- WORK INSTRUCTIONS:
Exclude all pictures. Then restate, word for word, the entries from the first line through the line that contains "# OpenAI Dall•E AI Mobile App".

- Records from a data source:
========================
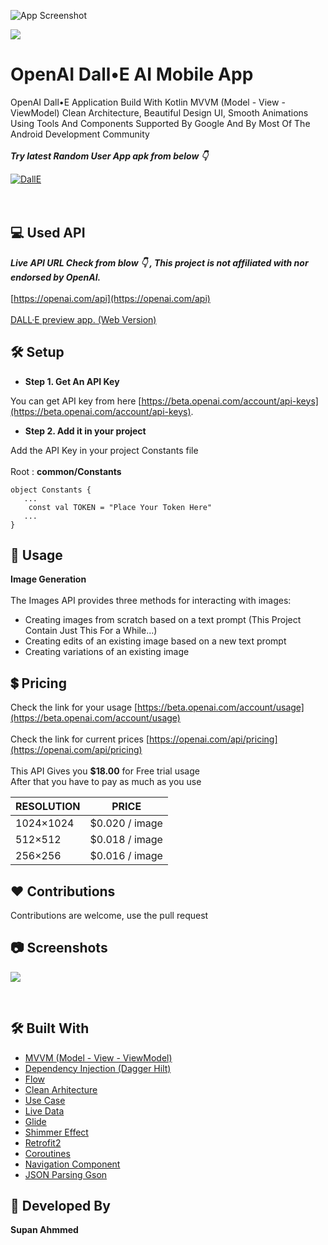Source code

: ![App Screenshot](https://github.com/muratozturk5/OpenAI-Dall-E-2/blob/master/Screenshots/BannerImage.png)

![](https://komarev.com/ghpvc/?username=open-ai-dalle&color=55acb7&style=for-the-badge&logo=Github&label=Views)

# OpenAI Dall•E AI Mobile App

   
OpenAI Dall•E Application Build With Kotlin MVVM (Model - View - ViewModel) Clean Architecture, Beautiful Design UI, Smooth Animations </br>
Using Tools And Components Supported By Google And By Most Of The Android Development Community</br></br>***Try latest Random User App apk from below 👇***

[![DallE](https://img.shields.io/badge/OpenAI%20Dall%E2%80%A2E-APK-brightgreen?style=for-the-badge&logo=android)](https://github.com/muratozturk5/OpenAI-Dall-E-2/raw/master/APK/app-debug.apk)</br></br></br>

## 💻 Used API
***Live API URL Check from blow 👇 , This project is not affiliated with nor endorsed by OpenAI.***
</br>
</br>
[https://openai.com/api](https://openai.com/api)
</br>
</br>
[DALL·E preview app. (Web Version)](https://labs.openai.com/)

## 🛠 Setup

- **Step 1. Get An API Key**

You can get API key from here  [https://beta.openai.com/account/api-keys](https://beta.openai.com/account/api-keys).

- **Step 2. Add it in your project**

Add the API Key in your project Constants file
</br>
</br>
Root : **common/Constants**

```
object Constants {
   ...
    const val TOKEN = "Place Your Token Here"
   ...
}
```

## 🔎 Usage

**Image Generation**
<br>
<br>
The Images API provides three methods for interacting with images:

- Creating images from scratch based on a text prompt (This Project Contain Just This For a While...)
- Creating edits of an existing image based on a new text prompt
- Creating variations of an existing image

## 💲 Pricing
Check the link for your usage [https://beta.openai.com/account/usage](https://beta.openai.com/account/usage)
<br>
<br>
Check the link for current prices [https://openai.com/api/pricing](https://openai.com/api/pricing)
<br>
<br>
This API Gives you  **$18.00** for Free trial usage
<br>
After that you have to pay as much as you use

| RESOLUTION             | PRICE                                                         |
| ----------------- | ------------------------------------------------------------------ |
| 1024×1024 |  $0.020 / image |
| 512×512 |  $0.018 / image |
| 256×256 |  $0.016 / image|

## ♥ Contributions 
Contributions are welcome, use the pull request
## 📷 Screenshots

![](https://github.com/muratozturk5/OpenAI-Dall-E-2/blob/master/Screenshots/Screenshot.png)

</br>

## 🛠 Built With
- [MVVM (Model - View - ViewModel)](https://developer.android.com/topic/architecture)
- [Dependency Injection (Dagger Hilt)](https://developer.android.com/training/dependency-injection/hilt-android)
- [Flow](https://kotlinlang.org/docs/flow.html)
- [Clean Arhitecture](https://developer.android.com/topic/architecture)
- [Use Case](https://developer.android.com/topic/architecture)
- [Live Data](https://developer.android.com/topic/libraries/architecture/livedata)
- [Glide](https://github.com/skydoves/landscapist)
- [Shimmer Effect](https://github.com/valentinilk/compose-shimmer)
- [Retrofit2](https://square.github.io/retrofit)
- [Coroutines](https://developer.android.com/kotlin/coroutines)
- [Navigation Component](https://developer.android.com/guide/navigation/navigation-getting-started)
- [JSON Parsing Gson](https://github.com/google/gson)
## 👨 Developed By

**Supan Ahmmed**
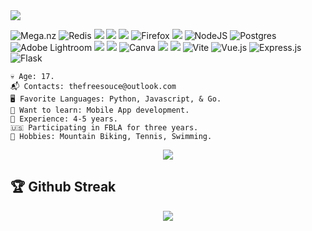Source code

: <img src="https://github.com/TheLawlessDev/TheLawlessDev/blob/main/banner.png" /> 
  
![Mega.nz](https://img.shields.io/badge/Mega-%23D90007.svg?style=for-the-badge&logo=Mega&logoColor=white) ![Redis](https://img.shields.io/badge/redis-%23DD0031.svg?style=for-the-badge&logo=redis&logoColor=white) ![](https://img.shields.io/badge/Ubuntu-E95420?style=for-the-badge&logo=ubuntu&logoColor=white) ![](https://img.shields.io/badge/git-%23F05033.svg?style=for-the-badge&logo=git&logoColor=white) ![](https://img.shields.io/badge/Postman-FF6C37?style=for-the-badge&logo=Postman&logoColor=white) ![Firefox](https://img.shields.io/badge/Firefox-FF7139?style=for-the-badge&logo=Firefox-Browser&logoColor=white) ![](https://img.shields.io/badge/Python-FFD43B?style=for-the-badge&logo=python&logoColor=darkgreen) ![NodeJS](https://img.shields.io/badge/node.js-6DA55F?style=for-the-badge&logo=node.js&logoColor=white) ![Postgres](https://img.shields.io/badge/postgres-%23316192.svg?style=for-the-badge&logo=postgresql&logoColor=white) ![Adobe Lightroom](https://img.shields.io/badge/Adobe%20Lightroom-31A8FF.svg?style=for-the-badge&logo=Adobe%20Lightroom&logoColor=white) ![](https://img.shields.io/badge/Windows-0078D6?style=for-the-badge&logo=windows&logoColor=white) ![](https://img.shields.io/badge/go-%2300ADD8.svg?style=for-the-badge&logo=go&logoColor=white) ![Canva](https://img.shields.io/badge/Canva-%2300C4CC.svg?style=for-the-badge&logo=Canva&logoColor=white) ![](https://img.shields.io/badge/Tor-7D4698?style=for-the-badge&logo=Tor-Browser&logoColor=white) ![](https://img.shields.io/badge/php-%23777BB4.svg?style=for-the-badge&logo=php&logoColor=white) ![Vite](https://img.shields.io/badge/vite-%23646CFF.svg?style=for-the-badge&logo=vite&logoColor=white) ![Vue.js](https://img.shields.io/badge/vuejs-%2335495e.svg?style=for-the-badge&logo=vuedotjs&logoColor=%234FC08D) ![Express.js](https://img.shields.io/badge/express.js-%23404d59.svg?style=for-the-badge&logo=express&logoColor=%2361DAFB) ![Flask](https://img.shields.io/badge/flask-%23000.svg?style=for-the-badge&logo=flask&logoColor=white)
  
 ``` 
 💀 Age: 17. 
 📬 Contacts: thefreesouce@outlook.com
 🖥️ Favorite Languages: Python, Javascript, & Go. 
 👾 Want to learn: Mobile App development.
 💼 Experience: 4-5 years. 
 🇺🇸 Participating in FBLA for three years.
 🌳 Hobbies: Mountain Biking, Tennis, Swimming.
 ```
 
 <p align="center"><img src="https://activity-graph.herokuapp.com/graph?username=TheLawlessDev&theme=high-contrast"></p> 
  
 ## 🏆 Github Streak 
  
 <p align="center"> 
 <a href="https://github.com/VarunSAthreya/github-readme-streak-stats"> 
   <img src="https://github-readme-streak-stats.herokuapp.com/?user=TheLawlessDev&count_private=true&theme=dark&hide_border=true&background=0D1117&stroke=0000"/> 
 </a> 
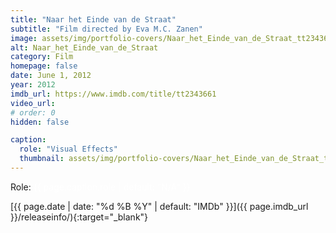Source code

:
 ```yaml
---
title: "Naar het Einde van de Straat"
subtitle: "Film directed by Eva M.C. Zanen"
image: assets/img/portfolio-covers/Naar_het_Einde_van_de_Straat_tt2343661.webp
alt: Naar_het_Einde_van_de_Straat
category: Film
homepage: false
date: June 1, 2012
year: 2012
imdb_url: https://www.imdb.com/title/tt2343661
video_url: 
# order: 0
hidden: false

caption:
  role: "Visual Effects"
  thumbnail: assets/img/portfolio-covers/Naar_het_Einde_van_de_Straat_tt2343661.webp
---
```

Role: <span style="color:white">{{ page.caption.role | default: "N/A" }}</span>

[{{ page.date | date: "%d %B %Y" | default: "IMDb" }}]({{ page.imdb_url }}/releaseinfo/){:target="_blank"}


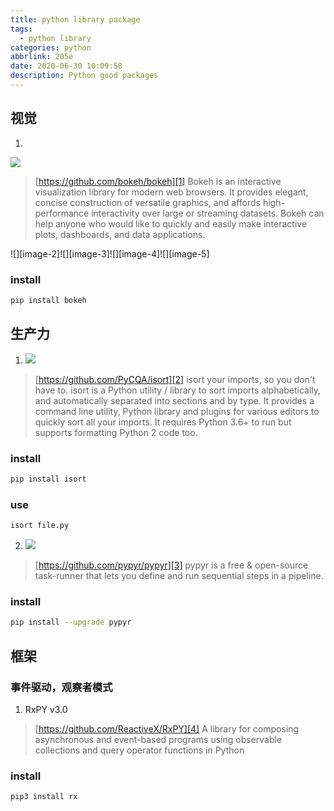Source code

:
 ```yaml
---
title: python library package
tags:
  - python library
categories: python
abbrlink: 205e
date: 2020-06-30 10:09:58
description: Python good packages
---
```


## 视觉
1. 

<img src="https://oss.smart-lifestyle.cn/blog/cc19h.jpg" />



> [https://github.com/bokeh/bokeh][1]
> Bokeh is an interactive visualization library for modern web browsers. It provides elegant, concise construction of versatile graphics, and affords high-performance interactivity over large or streaming datasets. Bokeh can help anyone who would like to quickly and easily make interactive plots, dashboards, and data applications.

![][image-2]![][image-3]![][image-4]![][image-5]
### install
```bash
pip install bokeh
```
## 生产力
1. ![](https://oss.smart-lifestyle.cn/file/r7d0g.jpg)
> [https://github.com/PyCQA/isort][2]
> isort your imports, so you don't have to.
> isort is a Python utility / library to sort imports alphabetically, and automatically separated into sections and by type. It provides a command line utility, Python library and plugins for various editors to quickly sort all your imports. It requires Python 3.6+ to run but supports formatting Python 2 code too.
### install
```bash
pip install isort
```
### use
```bash
isort file.py
```
2. ![](https://oss.smart-lifestyle.cn/file/4dv6l.jpg)
> [https://github.com/pypyr/pypyr][3]
> pypyr is a free & open-source task-runner that lets you define and run sequential steps in a pipeline.
### install
```bash
pip install --upgrade pypyr
```
## 框架
### 事件驱动，观察者模式
1. RxPY v3.0
> [https://github.com/ReactiveX/RxPY][4]
> A library for composing asynchronous and event-based programs using observable collections and query operator functions in Python
### install
```bash
pip3 install rx
```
========================
- RESPONSE TO THE TASK:
Source code

: ![App Screenshot](https://github.com/muratozturk5/OpenAI-Dall-E-2/blob/master/Screenshots/BannerImage.png)

![](https://komarev.com/ghpvc/?username=open-ai-dalle&color=55acb7&style=for-the-badge&logo=Github&label=Views)

# OpenAI Dall•E AI Mobile App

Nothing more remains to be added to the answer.